Founded in 2015, the James E. Bonine House Underground Railroad Research Library has been developed into a first-class collection of local Underground Railroad history, biography, and resources.
Over the past seven years, the staff of the library has worked diligently collecting everything known about the Underground Railroad in Cass County, Michigan, where the library is located. The library houses collections of six Cass County Underground Railroad historians and extensive local research that was gathered from many sources including notebooks on every family, black and white, known to have been involved with the Underground Railroad in the county.

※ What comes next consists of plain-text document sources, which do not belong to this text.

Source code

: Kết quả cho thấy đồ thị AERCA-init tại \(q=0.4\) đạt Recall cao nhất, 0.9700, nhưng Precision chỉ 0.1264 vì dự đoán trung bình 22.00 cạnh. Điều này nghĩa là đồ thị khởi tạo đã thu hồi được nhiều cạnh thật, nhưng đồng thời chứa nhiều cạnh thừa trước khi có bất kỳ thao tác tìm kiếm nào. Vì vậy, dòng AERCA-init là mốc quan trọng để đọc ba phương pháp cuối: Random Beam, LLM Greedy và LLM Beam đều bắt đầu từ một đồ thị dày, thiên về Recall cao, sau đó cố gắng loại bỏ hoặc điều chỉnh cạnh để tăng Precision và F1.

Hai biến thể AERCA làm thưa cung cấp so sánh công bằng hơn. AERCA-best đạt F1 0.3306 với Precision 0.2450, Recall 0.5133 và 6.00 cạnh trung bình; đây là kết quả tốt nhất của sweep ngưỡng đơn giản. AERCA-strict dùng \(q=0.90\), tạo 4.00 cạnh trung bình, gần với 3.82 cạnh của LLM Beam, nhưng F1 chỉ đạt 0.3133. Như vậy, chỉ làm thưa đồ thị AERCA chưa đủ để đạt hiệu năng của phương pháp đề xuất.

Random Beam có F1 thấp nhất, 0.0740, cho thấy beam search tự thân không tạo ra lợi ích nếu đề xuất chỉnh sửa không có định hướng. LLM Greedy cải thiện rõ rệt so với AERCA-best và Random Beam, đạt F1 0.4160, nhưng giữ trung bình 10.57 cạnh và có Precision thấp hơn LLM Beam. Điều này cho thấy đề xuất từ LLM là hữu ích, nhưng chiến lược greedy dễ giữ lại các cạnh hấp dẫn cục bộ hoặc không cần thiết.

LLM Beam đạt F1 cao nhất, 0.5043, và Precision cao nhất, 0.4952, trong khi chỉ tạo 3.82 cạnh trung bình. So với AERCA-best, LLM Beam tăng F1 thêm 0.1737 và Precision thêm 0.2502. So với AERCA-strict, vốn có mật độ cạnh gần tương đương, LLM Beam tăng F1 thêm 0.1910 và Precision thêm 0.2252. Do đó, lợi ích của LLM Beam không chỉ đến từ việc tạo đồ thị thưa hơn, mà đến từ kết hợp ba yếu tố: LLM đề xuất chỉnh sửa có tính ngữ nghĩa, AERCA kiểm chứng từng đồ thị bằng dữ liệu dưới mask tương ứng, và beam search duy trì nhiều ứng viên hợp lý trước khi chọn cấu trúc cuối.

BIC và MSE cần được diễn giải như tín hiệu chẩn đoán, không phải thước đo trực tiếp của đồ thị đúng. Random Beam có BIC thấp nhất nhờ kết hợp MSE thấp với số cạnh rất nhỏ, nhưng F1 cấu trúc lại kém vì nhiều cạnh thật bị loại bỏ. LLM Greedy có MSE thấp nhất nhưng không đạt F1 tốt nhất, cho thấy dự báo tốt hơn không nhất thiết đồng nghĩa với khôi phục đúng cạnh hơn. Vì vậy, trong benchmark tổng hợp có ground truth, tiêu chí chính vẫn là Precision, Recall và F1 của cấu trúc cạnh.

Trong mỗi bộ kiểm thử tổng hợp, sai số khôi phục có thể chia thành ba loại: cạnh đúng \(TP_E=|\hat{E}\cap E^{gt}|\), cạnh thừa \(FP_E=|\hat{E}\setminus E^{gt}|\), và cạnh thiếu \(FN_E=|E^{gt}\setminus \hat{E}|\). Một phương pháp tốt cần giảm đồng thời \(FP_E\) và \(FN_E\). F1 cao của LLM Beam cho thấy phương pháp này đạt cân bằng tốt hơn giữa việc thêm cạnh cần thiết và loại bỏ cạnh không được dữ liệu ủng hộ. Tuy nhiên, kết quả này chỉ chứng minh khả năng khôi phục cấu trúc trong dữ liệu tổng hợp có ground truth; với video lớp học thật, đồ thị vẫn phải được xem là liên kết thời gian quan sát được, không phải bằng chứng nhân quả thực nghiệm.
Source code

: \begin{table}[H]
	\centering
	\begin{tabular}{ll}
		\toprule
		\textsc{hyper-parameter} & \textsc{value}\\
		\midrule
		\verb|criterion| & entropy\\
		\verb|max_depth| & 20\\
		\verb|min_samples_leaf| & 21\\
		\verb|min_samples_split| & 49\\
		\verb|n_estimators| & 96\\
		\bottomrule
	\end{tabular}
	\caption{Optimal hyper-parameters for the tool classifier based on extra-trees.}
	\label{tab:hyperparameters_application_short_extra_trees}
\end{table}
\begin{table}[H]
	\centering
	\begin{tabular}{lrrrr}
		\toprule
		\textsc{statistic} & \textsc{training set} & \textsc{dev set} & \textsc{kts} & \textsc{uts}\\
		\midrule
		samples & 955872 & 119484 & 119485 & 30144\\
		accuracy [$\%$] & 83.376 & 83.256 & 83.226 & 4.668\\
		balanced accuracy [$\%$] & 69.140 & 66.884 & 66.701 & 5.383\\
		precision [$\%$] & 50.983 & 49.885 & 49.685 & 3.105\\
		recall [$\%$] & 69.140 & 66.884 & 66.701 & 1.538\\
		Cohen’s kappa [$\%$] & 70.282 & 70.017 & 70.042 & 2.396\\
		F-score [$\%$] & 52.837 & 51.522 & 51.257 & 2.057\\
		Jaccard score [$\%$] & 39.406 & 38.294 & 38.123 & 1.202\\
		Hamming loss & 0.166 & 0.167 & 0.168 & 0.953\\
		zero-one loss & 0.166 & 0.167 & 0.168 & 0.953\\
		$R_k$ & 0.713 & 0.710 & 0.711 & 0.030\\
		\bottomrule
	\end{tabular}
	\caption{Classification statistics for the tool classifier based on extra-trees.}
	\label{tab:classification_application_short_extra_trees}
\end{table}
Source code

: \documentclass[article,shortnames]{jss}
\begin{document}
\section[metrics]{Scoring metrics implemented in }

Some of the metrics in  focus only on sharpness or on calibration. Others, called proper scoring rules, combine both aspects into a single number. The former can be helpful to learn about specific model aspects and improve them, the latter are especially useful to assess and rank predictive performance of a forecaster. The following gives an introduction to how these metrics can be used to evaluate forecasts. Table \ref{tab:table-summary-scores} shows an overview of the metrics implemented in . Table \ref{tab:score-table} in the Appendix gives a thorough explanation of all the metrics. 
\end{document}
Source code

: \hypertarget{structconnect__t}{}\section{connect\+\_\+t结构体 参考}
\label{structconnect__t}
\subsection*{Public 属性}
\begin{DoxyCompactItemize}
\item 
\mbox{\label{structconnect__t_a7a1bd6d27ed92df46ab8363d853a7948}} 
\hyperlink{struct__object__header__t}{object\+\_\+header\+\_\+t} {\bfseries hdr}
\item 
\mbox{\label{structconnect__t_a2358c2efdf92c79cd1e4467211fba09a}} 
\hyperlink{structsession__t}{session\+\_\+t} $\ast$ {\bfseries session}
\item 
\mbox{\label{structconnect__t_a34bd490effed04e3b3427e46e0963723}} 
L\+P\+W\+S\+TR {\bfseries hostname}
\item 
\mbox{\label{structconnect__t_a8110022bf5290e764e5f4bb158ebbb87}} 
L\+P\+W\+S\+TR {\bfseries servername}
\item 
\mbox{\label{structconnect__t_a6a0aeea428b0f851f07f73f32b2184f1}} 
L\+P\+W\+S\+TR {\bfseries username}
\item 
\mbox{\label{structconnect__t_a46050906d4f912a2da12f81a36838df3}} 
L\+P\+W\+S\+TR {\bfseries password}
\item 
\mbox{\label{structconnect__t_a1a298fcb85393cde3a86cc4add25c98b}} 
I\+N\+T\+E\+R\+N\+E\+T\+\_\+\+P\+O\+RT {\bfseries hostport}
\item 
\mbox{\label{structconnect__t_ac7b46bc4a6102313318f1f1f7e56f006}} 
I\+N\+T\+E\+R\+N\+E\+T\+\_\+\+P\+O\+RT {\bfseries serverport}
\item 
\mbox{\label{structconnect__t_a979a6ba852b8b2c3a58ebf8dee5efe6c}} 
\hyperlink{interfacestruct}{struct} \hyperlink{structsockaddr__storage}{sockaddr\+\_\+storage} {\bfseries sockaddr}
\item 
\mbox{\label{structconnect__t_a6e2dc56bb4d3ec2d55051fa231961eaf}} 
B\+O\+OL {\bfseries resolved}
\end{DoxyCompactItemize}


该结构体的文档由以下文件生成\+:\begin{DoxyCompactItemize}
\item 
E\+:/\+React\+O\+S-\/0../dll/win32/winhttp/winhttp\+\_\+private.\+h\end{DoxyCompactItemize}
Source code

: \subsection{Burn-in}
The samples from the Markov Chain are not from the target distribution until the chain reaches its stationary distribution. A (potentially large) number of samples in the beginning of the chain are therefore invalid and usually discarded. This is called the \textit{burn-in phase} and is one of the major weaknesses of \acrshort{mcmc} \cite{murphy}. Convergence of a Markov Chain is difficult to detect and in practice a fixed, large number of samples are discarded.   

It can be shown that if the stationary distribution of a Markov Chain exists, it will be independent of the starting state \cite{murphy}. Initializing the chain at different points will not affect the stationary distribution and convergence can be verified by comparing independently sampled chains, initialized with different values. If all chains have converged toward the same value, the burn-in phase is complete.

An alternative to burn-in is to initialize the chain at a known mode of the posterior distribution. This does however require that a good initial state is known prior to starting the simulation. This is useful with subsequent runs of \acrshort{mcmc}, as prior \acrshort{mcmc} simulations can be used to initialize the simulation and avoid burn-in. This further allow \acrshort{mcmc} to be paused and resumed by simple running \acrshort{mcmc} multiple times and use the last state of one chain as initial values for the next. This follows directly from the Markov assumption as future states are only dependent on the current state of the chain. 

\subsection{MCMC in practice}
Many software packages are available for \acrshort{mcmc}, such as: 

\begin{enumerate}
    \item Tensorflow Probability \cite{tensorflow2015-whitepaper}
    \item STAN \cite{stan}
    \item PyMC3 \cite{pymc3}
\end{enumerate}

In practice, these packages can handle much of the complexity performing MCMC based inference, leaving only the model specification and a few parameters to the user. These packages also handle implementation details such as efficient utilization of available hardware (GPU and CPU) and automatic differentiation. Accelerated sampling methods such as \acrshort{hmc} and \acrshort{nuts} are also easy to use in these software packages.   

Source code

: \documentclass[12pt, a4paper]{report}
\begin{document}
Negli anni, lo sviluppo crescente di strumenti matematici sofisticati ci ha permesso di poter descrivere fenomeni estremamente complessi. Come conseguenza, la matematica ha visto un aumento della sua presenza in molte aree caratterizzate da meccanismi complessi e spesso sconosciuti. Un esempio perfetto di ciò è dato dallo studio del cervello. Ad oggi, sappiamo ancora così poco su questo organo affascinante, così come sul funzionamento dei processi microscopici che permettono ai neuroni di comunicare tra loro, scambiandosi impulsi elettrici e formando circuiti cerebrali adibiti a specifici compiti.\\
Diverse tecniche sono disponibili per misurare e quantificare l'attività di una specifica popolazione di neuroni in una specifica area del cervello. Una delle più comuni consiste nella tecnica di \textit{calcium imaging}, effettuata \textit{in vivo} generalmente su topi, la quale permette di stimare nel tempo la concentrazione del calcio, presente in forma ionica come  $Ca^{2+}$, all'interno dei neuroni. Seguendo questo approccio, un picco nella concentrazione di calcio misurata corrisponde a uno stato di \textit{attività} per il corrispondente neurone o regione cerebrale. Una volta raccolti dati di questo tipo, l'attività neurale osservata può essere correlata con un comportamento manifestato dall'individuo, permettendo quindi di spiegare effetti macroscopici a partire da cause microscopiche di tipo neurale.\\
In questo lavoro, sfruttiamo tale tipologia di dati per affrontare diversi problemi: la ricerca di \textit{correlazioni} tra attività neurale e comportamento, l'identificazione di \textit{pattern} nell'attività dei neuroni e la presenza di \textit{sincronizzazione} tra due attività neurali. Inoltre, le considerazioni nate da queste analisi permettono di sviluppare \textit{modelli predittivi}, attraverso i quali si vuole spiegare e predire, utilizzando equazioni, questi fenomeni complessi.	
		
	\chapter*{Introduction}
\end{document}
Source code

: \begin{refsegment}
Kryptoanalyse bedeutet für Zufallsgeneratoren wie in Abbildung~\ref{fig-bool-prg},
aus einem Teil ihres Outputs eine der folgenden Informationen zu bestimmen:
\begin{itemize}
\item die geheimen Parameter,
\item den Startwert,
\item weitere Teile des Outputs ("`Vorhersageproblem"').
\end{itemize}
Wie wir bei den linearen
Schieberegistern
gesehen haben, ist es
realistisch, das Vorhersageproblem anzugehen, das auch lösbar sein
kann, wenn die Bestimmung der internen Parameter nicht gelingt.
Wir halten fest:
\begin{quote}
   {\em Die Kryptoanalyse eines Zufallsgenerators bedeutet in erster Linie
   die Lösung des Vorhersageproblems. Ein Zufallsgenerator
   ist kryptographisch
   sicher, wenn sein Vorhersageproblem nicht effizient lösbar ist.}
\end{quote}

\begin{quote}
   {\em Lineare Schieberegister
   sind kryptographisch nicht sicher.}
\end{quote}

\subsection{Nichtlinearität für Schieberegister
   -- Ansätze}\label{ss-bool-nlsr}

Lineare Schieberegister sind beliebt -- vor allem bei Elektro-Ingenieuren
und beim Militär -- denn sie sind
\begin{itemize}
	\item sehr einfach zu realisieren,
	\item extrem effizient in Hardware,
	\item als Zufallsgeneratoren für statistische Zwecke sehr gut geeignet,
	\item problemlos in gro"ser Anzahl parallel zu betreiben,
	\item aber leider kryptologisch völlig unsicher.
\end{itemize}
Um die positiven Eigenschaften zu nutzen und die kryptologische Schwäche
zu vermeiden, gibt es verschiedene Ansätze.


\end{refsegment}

In 2015, volunteers began organizing piles of collected information. By 2018, originals were scanned, copied, and filed covering all aspects of the Underground Railroad in Cass County. That year, the library had its own website, urscc.org, created providing access to the world. In the fall of 2018, the library announced its official opening, both in person and online.
In 2020, copies of everything in the online library were donated to nearby Western Michigan University, ensuring that the story of the Underground Railroad in Cass County will exist in perpetuity. Bonine House Underground Railroad Research Library is listed in Underground Railroad Free Press’s Lynx registry of Underground Railroad organizations and in the National Park Service’s Network to Freedom roster.
The Hortense Simmons Prize for the Advancement of Knowledge is named in honor of a Free Press Prize judge who devoted her career to the advancement of knowledge as professor of English Literature and Ethnic Studies at California State University, Sacramento.
Three Free Press Prize winners are chosen annually for advancement of knowledge, leadership, and preservation in the international Underground Railroad community. Underground Railroad Free Press is the leading news publication on the Underground Railroad.